While Sarawak prefers to hire locals, its government will not compromise on quality, Deputy Chief Minister Tan Sri James Masing said after the state was accused of discriminatory employment practices.
In response to recent criticism from the Sarawak branch of the Malaysian Trade Union Congress (MTUC), Masing said the state has a standard operating operating procedure (SOP) to ensure only the most qualified person is taken on for the job, even if it wasn’t a Sarawakian.
“Don’t assume that [the] Sarawak government prioritises the need for local interest at the expense of quality. We aren’t stupid.
“This SOP, which Sarawak government follows, will weed out non-qualified local Sarawakians from being employed and work permits will be issued to non-Sarawakians in accordance to the state laws,” he was quoted as saying by The Borneo Post today.
The Borneo paper had reported Sarawak MTUC chiding the state government for allegedly practising double standards by protecting 13 Sarawakian senior executives recently retrenched by Petronas but repatriating thousands of non-local workers.

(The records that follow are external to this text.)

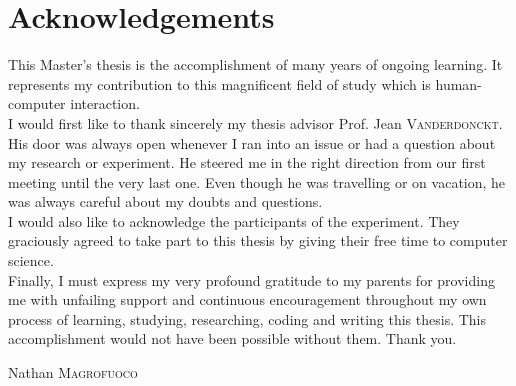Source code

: \chapter*{Acknowledgements}

This Master's thesis is the accomplishment of many years of ongoing learning. 
It represents my contribution to this magnificent field of study which is 
human-computer interaction.\\

I would first like to thank sincerely my thesis advisor Prof. Jean
\textsc{Vanderdonckt}. His door was always open whenever I ran into an issue 
or had a question about my research or experiment. He steered me in the 
right direction from our first meeting until the very last one. Even though he 
was travelling or on vacation, he was always careful about my doubts and 
questions.\\

I would also like to acknowledge the participants of the experiment. They 
graciously agreed to take part to this thesis by giving their free time to 
computer science.\\

Finally, I must express my very profound gratitude to my parents for 
providing me with unfailing support and continuous encouragement throughout my 
own process of learning, studying, researching, coding and writing this 
thesis. This accomplishment would not have been possible without them. Thank 
you.\\

\begin{flushright}
Nathan \textsc{Magrofuoco}
\end{flushright}

\null\newpage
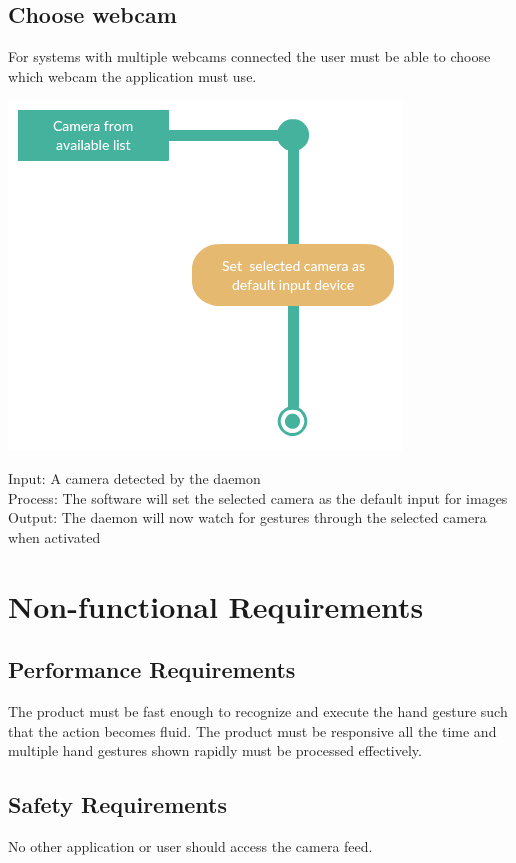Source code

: \documentclass[11pt]{report}
\begin{document}
 \subsection{Choose webcam}
For systems with multiple webcams connected the user must be able to choose which webcam the application must use.
\begin{center}
    \includegraphics[scale=0.5]{camera.png}
\end{center}
Input: A camera detected by the daemon
\\Process: The software will set the selected camera as the default input for images
\\Output: The daemon will now watch for gestures through the selected camera when activated

\section{Non-functional Requirements}    
\subsection{Performance Requirements}
The product must be fast enough to recognize and execute the hand gesture such that the action becomes fluid. The product must be responsive all the time and multiple hand gestures shown rapidly must be processed effectively.

\subsection{Safety Requirements}
No other application or user should access the camera feed.
\end{document}
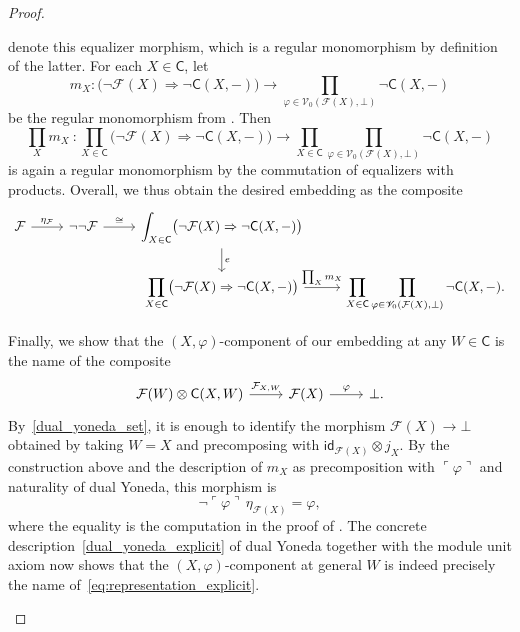 \documentclass[11pt,onecolumn]{article}
\newcommand{\id}{\mathsf{id}}
\newcommand{\cV}{\mathscr{V}}
\newcommand{\cC}{\mathsf{C}}
\newcommand{\name}[1]{\ulcorner #1 \urcorner}
\theoremstyle{plain}
\theoremstyle{remark}
\theoremstyle{definition}
\begin{document}
\begin{proof}
\begin{enumerate}
\[			\]
			denote this equalizer morphism, which is a regular monomorphism by definition of the latter.
			For each $X \in \cC$, let
			\[
				m_X \colon \bigl(\neg \mathcal{F}(X) \Rightarrow \neg \cC(X,-)\bigr)
				\longrightarrow
				\prod_{\varphi \in \cV_0(\mathcal{F}(X),\bot)} \neg \cC(X,-)
			\]
			be the regular monomorphism from .
			Then
			\[
				\prod_X m_X \: \colon \prod_{X \in \cC} \bigl(\neg \mathcal{F}(X) \Rightarrow \neg \cC(X,-)\bigr)
				\longrightarrow
				\prod_{X \in \cC} \prod_{\varphi \in \cV_0(\mathcal{F}(X),\bot)} \neg \cC(X,-)
			\]
			is again a regular monomorphism by the commutation of equalizers with products.
			Overall, we thus obtain the desired embedding as the composite
			\[
				\begin{tikzcd}
					\mathcal{F}
					\ar[r, "\eta_{\mathcal{F}}"]
					&
					\neg\neg\mathcal{F}
					\ar[r, "\cong"]
					&
					\displaystyle \int_{X \in \cC} \bigl(\neg \mathcal{F}(X) \Rightarrow \neg \cC(X,-)\bigr)
					\ar[d, "e"] \\
					& & 
					\displaystyle \prod_{X \in \cC} \bigl(\neg \mathcal{F}(X) \Rightarrow \neg \cC(X,-)\bigr)
					\ar[r, "\prod_X m_X"]
					&
					\displaystyle \prod_{X \in \cC} \prod_{\varphi \in \cV_0(\mathcal{F}(X),\bot)} \neg \cC(X,-).
				\end{tikzcd}
			\]

			Finally, we show that the $(X,\varphi)$-component of our embedding at any $W \in \cC$ is the name of the composite
			\begin{equation}
				\label{eq:representation_explicit}
				\begin{tikzcd}
					\mathcal{F}(W) \otimes \cC(X, W) \ar[r, "\mathcal{F}_{X,W}"] & \mathcal{F}(X) \ar[r, "\varphi"] & \bot.
				\end{tikzcd}
			\end{equation}
			By~\eqref{dual_yoneda_set}, it is enough to identify the morphism $\mathcal{F}(X)\to\bot$ obtained by taking $W = X$ and precomposing with $\id_{\mathcal{F}(X)} \otimes j_X$.
			By the construction above and the description of $m_X$ as precomposition with $\name{\varphi}$ and naturality of dual Yoneda, this morphism is
			\[
				\neg\name{\varphi}\,\eta_{\mathcal{F}(X)}
				=
				\varphi,
			\]
			where the equality is the computation in the proof of .
			The concrete description~\eqref{dual_yoneda_explicit} of dual Yoneda together with the module unit axiom now shows that the $(X,\varphi)$-component at general $W$ is indeed precisely the name of~\eqref{eq:representation_explicit}.
			\qedhere
	\end{enumerate}
\end{proof}
\end{document}
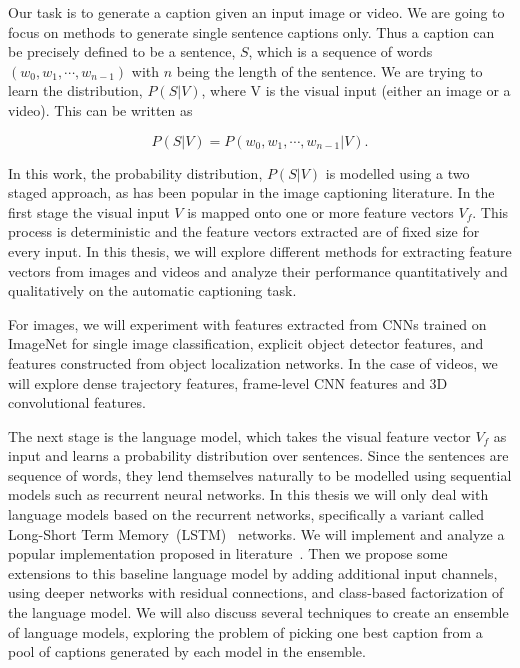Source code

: Our task is to generate a caption given an input image or video. 
We are going to focus on methods to generate single sentence captions only. 
Thus a caption can be precisely defined to be a sentence, $S$, which is a
sequence of words $(w_0, w_1,\cdots, w_{n-1})$ with $n$ being the length of the
sentence. 
We are trying to learn the distribution, $P(S|V)$, where V is the visual
input (either an image or a video). 
This can be written as 

\begin{equation}
\label{eq:langB1} P(S|V) = P(w_0, w_1, \cdots, w_{n-1}|V)  .
\end{equation}

In this work, the probability distribution, $P(S|V)$ is modelled using a two
staged approach, as has been popular in the image captioning literature. 
In the first stage the visual input $V$ is mapped onto one or more feature
vectors $V_f$.
This process is deterministic and the feature vectors extracted are of fixed
size for every input. 
In this thesis, we will explore different methods for extracting feature
vectors from images and videos and analyze their performance quantitatively and
qualitatively on the automatic captioning task. 

For images, we will experiment with features extracted from CNNs trained on
ImageNet for single image classification, explicit object detector features, and
features constructed from object localization networks.
In the case of videos, we will explore dense trajectory features, frame-level
CNN features and 3D convolutional features. 

The next stage is the language model, which takes the visual feature vector
$V_f$ as input and learns a probability distribution over sentences.
Since the sentences are sequence of words, they lend themselves naturally to be
modelled using sequential models such as recurrent neural networks.
In this thesis we will only deal with language models based on the recurrent
networks, specifically a variant called Long-Short Term
Memory~(LSTM)~\cite{Hochreiter1997} networks.
We will implement and analyze a popular implementation proposed in
literature~\cite{Vinyals_2015_CVPR}.
Then we propose some extensions to this baseline language model by adding
additional input channels, using deeper networks with residual connections,
and class-based factorization of the language model. 
We will also discuss several techniques to create an ensemble of language
models, exploring the problem of picking one best caption from a pool of
captions generated by each model in the ensemble.

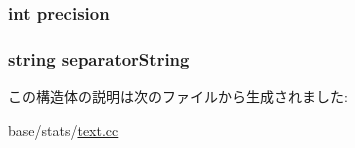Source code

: \label{structStats_1_1DistPrint_a8ccf841cb59e451791bcb2e1ac4f1edc}
\hypertarget{structStats_1_1DistPrint_aa95455ed52a8459fad69509a4a0411b5}{
\subsubsection[{precision}]{\setlength{\rightskip}{0pt plus 5cm}int {\bf precision}}}
\label{structStats_1_1DistPrint_aa95455ed52a8459fad69509a4a0411b5}
\hypertarget{structStats_1_1DistPrint_ae18f266d1f96dc3dc8b179e00cf6c6f1}{
\subsubsection[{separatorString}]{\setlength{\rightskip}{0pt plus 5cm}string {\bf separatorString}}}
\label{structStats_1_1DistPrint_ae18f266d1f96dc3dc8b179e00cf6c6f1}


この構造体の説明は次のファイルから生成されました:\begin{DoxyCompactItemize}
\item 
base/stats/\hyperlink{text_8cc}{text.cc}\end{DoxyCompactItemize}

In response to the criticism, Masing said the state Immigration Department has been repatriating illegal workers after they were caught and were not ignoring the illegal problem as claimed.
On August 5, Chief Minister Tan Sri Adenan Satem threatened to cancel the work permits of non-local employees in Petronas if Sarawakians were not given priority to fill senior positions.
Three days later, Sarawak stopped issuing work permits for Petronas employees from peninsular Malaysia to ensure that the national oil corporation would be fair and transparent in engaging with Sarawak regarding its operations in the state.
The move was in response to complaints by state-sponsored think-tank Suarah Petroleum Group (SPG) that Petronas was treating Sarawak natives in its workforce unfairly.
SPG president Hamin Yusuf claimed that the removal of 29 permanent posts had resulted in the retrenchment of 13 experienced staff from Sarawak in Petronas’ upstream restructuring exercise.
In its reply, Petronas said that the decision by the state government to freeze all new applications for work permits might be based on a misinterpretation that its recent group-wide business restructuring had unfairly impacted its employees from Sarawak.